On Tue, Mar 19, 2024, Isaku Yamahata wrote:
> On Wed, Mar 06, 2024 at 06:09:54PM -0800,
> Isaku Yamahata <isaku.yamahata@xxxxxxxxxxxxxxx> wrote:
> 
> > On Wed, Mar 06, 2024 at 04:53:41PM -0800,
> > David Matlack <dmatlack@xxxxxxxxxx> wrote:
> > 
> > > On 2024-03-01 09:28 AM, isaku.yamahata@xxxxxxxxx wrote:
> > > > From: Isaku Yamahata <isaku.yamahata@xxxxxxxxx>
> > > > 
> > > > Implementation:
> > > > - x86 KVM MMU
> > > >   In x86 KVM MMU, I chose to use kvm_mmu_do_page_fault().  It's not confined to
> > > >   KVM TDP MMU.  We can restrict it to KVM TDP MMU and introduce an optimized
> > > >   version.
> > > 
> > > Restricting to TDP MMU seems like a good idea. But I'm not quite sure
> > > how to reliably do that from a vCPU context. Checking for TDP being
> > > enabled is easy, but what if the vCPU is in guest-mode?
> > 
> > As you pointed out in other mail, legacy KVM MMU support or guest-mode will be
> > troublesome.

Why is shadow paging troublesome?  I don't see any obvious issues with effectively
prefetching into a shadow MMU with read fault semantics.  It might be pointless
and wasteful, as the guest PTEs need to be in place, but that's userspace's problem.
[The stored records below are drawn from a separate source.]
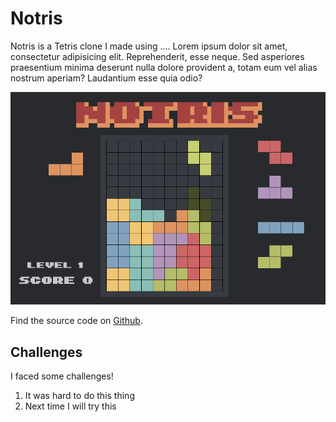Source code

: 
# Notris

Notris is a Tetris clone I made using .... 
Lorem ipsum dolor sit amet, consectetur adipisicing elit. Reprehenderit, esse neque. Sed asperiores praesentium minima deserunt nulla dolore provident a, totam eum vel alias nostrum aperiam? Laudantium esse quia odio?

![Alt text](../img/notris.png)

Find the source code on [Github](https://github.com/rilwal/notris).

## Challenges

I faced some challenges!

1. It was hard to do this thing
2. Next time I will try this
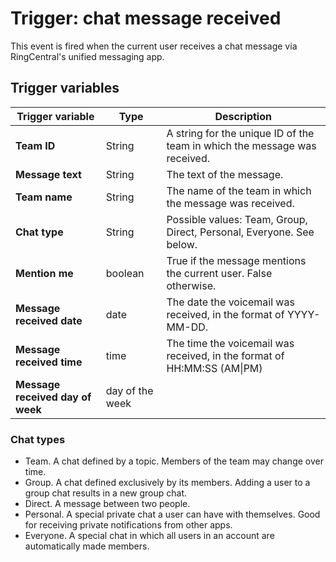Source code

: # Trigger: chat message received

This event is fired when the current user receives a chat message via RingCentral's unified messaging app. 

## Trigger variables

| Trigger variable                 | Type            | Description                                                               |
|----------------------------------|-----------------|---------------------------------------------------------------------------|
| **Team ID**                      | String          | A string for the unique ID of the team in which the message was received. |
| **Message text**                 | String          | The text of the message.                                                  |
| **Team name**                    | String          | The name of the team in which the message was received.                   |
| **Chat type**                    | String          | Possible values: Team, Group, Direct, Personal, Everyone. See below.      |
| **Mention me**                   | boolean         | True if the message mentions the current user. False otherwise.           |
| **Message received date**        | date            | The date the voicemail was received, in the format of YYYY-MM-DD.         |
| **Message received time**        | time            | The time the voicemail was received, in the format of HH:MM:SS (AM\|PM)   |
| **Message received day of week** | day of the week |                                                                           |

### Chat types

* Team. A chat defined by a topic. Members of the team may change over time. 
* Group. A chat defined exclusively by its members. Adding a user to a group chat results in a new group chat. 
* Direct. A message between two people.
* Personal. A special private chat a user can have with themselves. Good for receiving private notifications from other apps. 
* Everyone. A special chat in which all users in an account are automatically made members.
Testing is the biggest gap I see, as using the ioctl() for shadow paging will
essentially require a live guest, but that doesn't seem like it'd be too hard to
validate.  And unless we lock down the ioctl() to only be allowed on vCPUs that
have never done KVM_RUN, we need that test coverage anyways.

And I don't think it makes sense to try and lock down the ioctl(), because for
the enforcement to have any meaning, KVM would need to reject the ioctl() if *any*
vCPU has run, and adding that code would likely add more complexity than it solves.
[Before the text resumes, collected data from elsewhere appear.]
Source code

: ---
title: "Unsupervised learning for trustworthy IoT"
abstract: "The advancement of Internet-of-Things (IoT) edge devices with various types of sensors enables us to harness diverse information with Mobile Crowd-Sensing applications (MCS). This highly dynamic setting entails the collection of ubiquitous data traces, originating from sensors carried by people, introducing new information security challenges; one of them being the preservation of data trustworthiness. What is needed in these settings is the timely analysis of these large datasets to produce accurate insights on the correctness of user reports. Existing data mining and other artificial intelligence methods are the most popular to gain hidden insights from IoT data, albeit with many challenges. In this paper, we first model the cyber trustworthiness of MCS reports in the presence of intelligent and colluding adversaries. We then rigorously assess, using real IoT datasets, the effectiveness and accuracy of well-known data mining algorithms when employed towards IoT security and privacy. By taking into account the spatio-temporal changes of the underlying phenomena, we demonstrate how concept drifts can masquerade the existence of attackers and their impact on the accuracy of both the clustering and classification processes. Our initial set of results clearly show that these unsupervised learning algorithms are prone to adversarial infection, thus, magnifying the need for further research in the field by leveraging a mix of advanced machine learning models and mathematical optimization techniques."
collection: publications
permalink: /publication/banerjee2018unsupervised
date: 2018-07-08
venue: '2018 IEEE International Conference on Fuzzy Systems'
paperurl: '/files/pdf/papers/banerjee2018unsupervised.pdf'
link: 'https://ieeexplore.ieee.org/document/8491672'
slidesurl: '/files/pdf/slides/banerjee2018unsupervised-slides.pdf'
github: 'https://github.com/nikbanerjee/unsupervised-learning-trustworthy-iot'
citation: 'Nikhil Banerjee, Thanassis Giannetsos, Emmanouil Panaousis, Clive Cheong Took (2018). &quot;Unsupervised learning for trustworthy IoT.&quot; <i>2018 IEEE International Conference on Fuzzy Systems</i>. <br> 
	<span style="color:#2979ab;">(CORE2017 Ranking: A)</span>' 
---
> > The use case I supposed is pre-population before guest runs, the guest-mode
> > wouldn't matter. I didn't add explicit check for it, though.
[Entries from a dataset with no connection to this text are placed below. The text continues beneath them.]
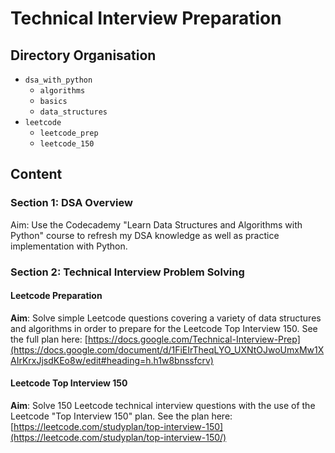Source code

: # Technical Interview Preparation

## Directory Organisation
- `dsa_with_python`
  - `algorithms`
  - `basics`
  - `data_structures`
- `leetcode`
  - `leetcode_prep`
  - `leetcode_150`

## Content
### Section 1: DSA Overview
Aim: Use the Codecademy "Learn Data Structures and Algorithms with Python" course to refresh my DSA knowledge as well as practice implementation with Python.

### Section 2: Technical Interview Problem Solving
#### Leetcode Preparation
**Aim**: Solve simple Leetcode questions covering a variety of data structures and algorithms in order to prepare for the Leetcode Top Interview 150. See the full plan here: [https://docs.google.com/Technical-Interview-Prep](https://docs.google.com/document/d/1FiEIrTheqLYO_UXNtOJwoUmxMw1XAIrKrxJjsdKEo8w/edit#heading=h.h1w8bnssfcrv)

#### Leetcode Top Interview 150
**Aim**: Solve 150 Leetcode technical interview questions with the use of the Leetcode "Top Interview 150" plan. See the plan here: [https://leetcode.com/studyplan/top-interview-150](https://leetcode.com/studyplan/top-interview-150/)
KVM shouldn't have an explicit is_guest_mode() check, the support should be a
property of the underlying MMU, and KVM can use the TDP MMU for L2 (if L1 is
using legacy shadow paging, not TDP).

> > Any use case while vcpus running?
> > 
> > 
> > > Perhaps we can just return an error out to userspace if the vCPU is in
> > > guest-mode or TDP is disabled, and make it userspace's problem to do
> > > memory mapping before loading any vCPU state.
> > 
> > If the use case for default VM or sw-proteced VM is to avoid excessive kvm page
> > fault at guest boot, error on guest-mode or disabled TDP wouldn't matter.
> 
> Any input?  If no further input, I assume the primary use case is pre-population
> before guest running.

Pre-populating is the primary use case, but that could happen if L2 is active,
e.g. after live migration.

I'm not necessarily opposed to initially adding support only for the TDP MMU, but
if the delta to also support the shadow MMU is relatively small, my preference
would be to add the support right away.  E.g. to give us confidence that the uAPI
can work for multiple MMUs, and so that we don't have to write documentation for
x86 to explain exactly when it's legal to use the ioctl().